The embodiment of the invention provides a manufacturing method of a touch device, which comprises the following steps:

obtaining a substrate base plate;

forming a wiring layer on the substrate base plate;

forming an insulating layer on the routing layer;

forming a touch electrode layer on the insulating layer; electrodes in the touch electrode layer are correspondingly connected with signal wires in the wire routing layer;

forming a piezoelectric material layer on the touch electrode layer; and the piezoelectric material units in the piezoelectric material layer are correspondingly connected with the electrodes in the touch electrode layer.

As can be seen from the foregoing, in the touch device, the manufacturing method thereof, the touch method and the electronic device provided in the embodiments of the present invention, the pressure detection unit detects the touch pressure, and when the touch pressure is within the pressure threshold range, the control unit generates the corresponding touch instruction according to the touch signal, so that when the touch pressure meets the requirement, the touch instruction is generated based on the touch signal, thereby avoiding the problem of erroneous touch and improving the touch operation efficiency. Therefore, the touch device provided by the embodiment of the invention adopts 3D pressure-sensitive touch, and can effectively avoid mistaken touch in the using process.

Drawings

In order to more clearly illustrate the embodiments of the present invention or the technical solutions in the prior art, the drawings used in the description of the embodiments or the prior art will be briefly described below, it is obvious that the drawings in the following description are only some embodiments of the present invention, and for those skilled in the art, other drawings can be obtained according to the drawings without creative efforts.

Fig. 1 is a schematic structural diagram of a touch device according to an embodiment of the present invention;

fig. 2 is a schematic cross-sectional structure diagram of a touch device according to an embodiment of the invention;

FIG. 3 is a schematic top view of a touch electrode layer and a piezoelectric material layer according to an embodiment of the invention;

FIG. 4 is a schematic top view of a routing layer according to an embodiment of the present invention;

fig. 5 is a flowchart illustrating a touch method of a touch device according to an embodiment of the invention;

fig. 6 is a flowchart illustrating a method for manufacturing a touch device according to an embodiment of the invention.

Detailed Description

In order to make the objects, technical solutions and advantages of the present invention more apparent, the present invention is described in further detail below with reference to specific embodiments and the accompanying drawings.

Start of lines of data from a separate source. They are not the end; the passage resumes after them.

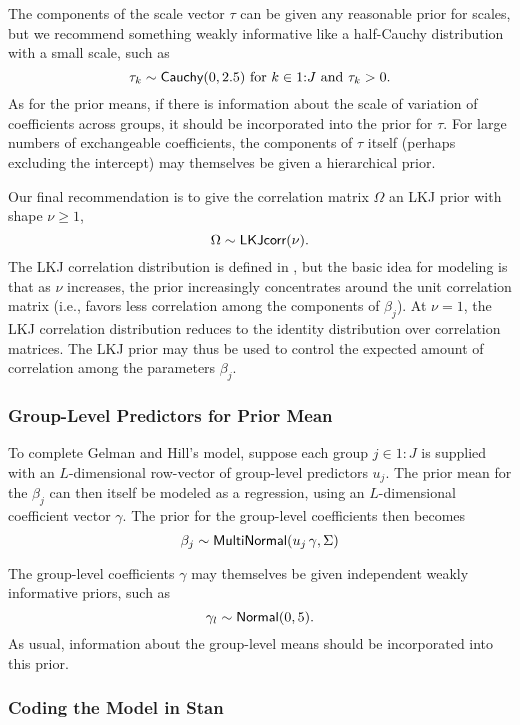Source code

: The components of the scale vector $\tau$ can be given any reasonable
prior for scales, but we recommend something weakly informative like a
half-Cauchy distribution with a small scale, such as
\[
\tau_k \sim \mbox{\sf Cauchy}(0, 2.5) 
\mbox{ for } k \in 1{:}J \mbox{ and  } \tau_k > 0.
\]
As for the prior means, if there is information about the scale of
variation of coefficients across groups, it should be incorporated
into the prior for $\tau$.  For large numbers of exchangeable
coefficients, the components of $\tau$ itself (perhaps excluding the
intercept) may themselves be given a hierarchical prior.

Our final recommendation is to give the correlation matrix $\Omega$ an
LKJ prior with shape $\nu \geq 1$,
\[
\Omega \sim \mbox{\sf LKJcorr}(\nu).
\]
The LKJ correlation distribution is defined in
, but the basic idea for modeling is that
as $\nu$ increases, the prior increasingly concentrates around the
unit correlation matrix (i.e., favors less correlation among the
components of $\beta_{j}$).  At $\nu = 1$, the LKJ correlation
distribution reduces to the identity distribution over correlation
matrices.  The LKJ prior may thus be used to control the expected
amount of correlation among the parameters $\beta_j$.

\subsubsection{Group-Level Predictors for Prior Mean}

To complete Gelman and Hill's model, suppose each group $j \in 1{:}J$
is supplied with an $L$-dimensional row-vector of group-level
predictors $u_j$.  The prior mean for the $\beta_j$ can then itself be
modeled as a regression, using an $L$-dimensional coefficient vector
$\gamma$.  The prior for the group-level coefficients then becomes
\[
\beta_j \sim \mbox{\sf MultiNormal}(u_j \, \gamma, \Sigma)
\]

The group-level coefficients $\gamma$ may themselves be given
independent weakly informative priors, such as
\[
\gamma_l \sim \mbox{\sf Normal}(0,5).
\] 
As usual, information about the group-level means should be
incorporated into this prior.


\subsubsection{Coding the Model in Stan}

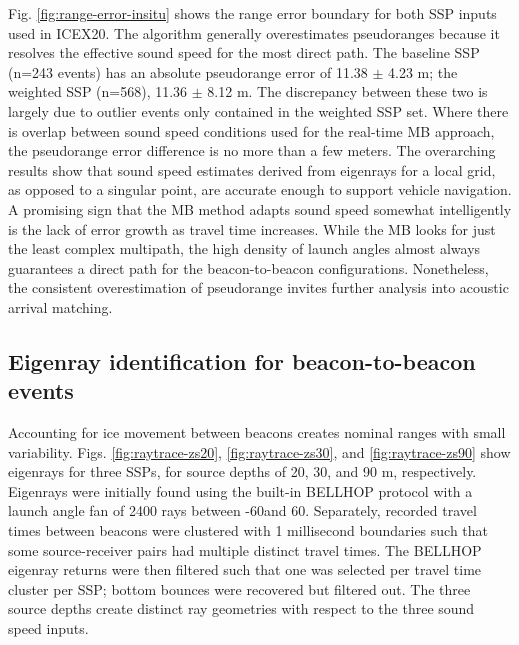 \documentclass[preprint,TurnOnLineNumbers]{JASA}
\newcommand{\llabel}[1]{\hypertarget{llineno:#1}{\linelabel{#1}}}
\begin{document}
Fig. \ref{fig:range-error-insitu} shows the range error boundary for both SSP inputs used in ICEX20.
The algorithm generally overestimates pseudoranges because it resolves the effective sound speed for the most direct path.
\llabel{1.28}
The baseline SSP (n=243 events) has an absolute pseudorange error of 11.38 $\pm$ 4.23 m; the weighted SSP (n=568), 11.36 $\pm$ 8.12 m.
The discrepancy between these two is largely due to outlier events only contained in the weighted SSP set.
Where there is overlap between sound speed conditions used for the real-time MB approach, the pseudorange error difference is no more than a few meters.
The overarching results show that sound speed estimates derived from eigenrays for a local grid, as opposed to a singular point, are accurate enough to support vehicle navigation.
A promising sign that the MB method adapts sound speed somewhat intelligently is the lack of error growth as travel time increases.
While the MB looks for just the least complex multipath, the high density of launch angles almost always guarantees a direct path for the beacon-to-beacon configurations.
Nonetheless, the consistent overestimation of pseudorange invites further analysis into acoustic arrival matching.

\subsection{Eigenray identification for beacon-to-beacon events} \label{sec:eigenrays} \llabel{1.6b}

Accounting for ice movement between beacons creates nominal ranges with small variability.
Figs. \ref{fig:raytrace-zs20}, \ref{fig:raytrace-zs30}, and \ref{fig:raytrace-zs90} show eigenrays for three SSPs, for source depths of 20, 30, and 90 m, respectively.
Eigenrays were initially found using the built-in BELLHOP protocol with a launch angle fan of 2400 rays between -60\textdegree and 60\textdegree.
Separately, recorded travel times between beacons were clustered with 1 millisecond boundaries such that some source-receiver pairs had multiple distinct travel times.
The BELLHOP eigenray returns\llabel{2.8} were then filtered such that one was selected per travel time cluster per SSP; \llabel{1.16} bottom bounces were recovered but filtered out.
The three source depths create distinct ray geometries with respect to the three sound speed inputs.
\end{document}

It is to be noted that technical terms or scientific terms used in the embodiments of the present invention should have the ordinary meanings as understood by those having ordinary skill in the art to which the present disclosure belongs, unless otherwise defined. The use of "first," "second," and similar terms in this disclosure is not intended to indicate any order, quantity, or importance, but rather is used to distinguish one element from another. The word "comprising" or "comprises", and the like, means that the element or item listed before the word covers the element or item listed after the word and its equivalents, but does not exclude other elements or items. The terms "connected" or "coupled" and the like are not restricted to physical or mechanical connections, but may include electrical connections, whether direct or indirect. "upper", "lower", "left", "right", and the like are used merely to indicate relative positional relationships, and when the absolute position of the object being described is changed, the relative positional relationships may also be changed accordingly.

Fig. 1 shows a schematic structural diagram of a touch device according to an embodiment of the present invention.

As shown in fig. 1, the touch device includes:

a pressure detection unit 10 configured to detect a touch pressure applied on the touch device;

a touch detection unit 20 configured to detect a touch signal applied to the touch device;

a control unit 30 configured to generate a touch instruction according to the touch signal in response to the touch pressure being within a pressure threshold range.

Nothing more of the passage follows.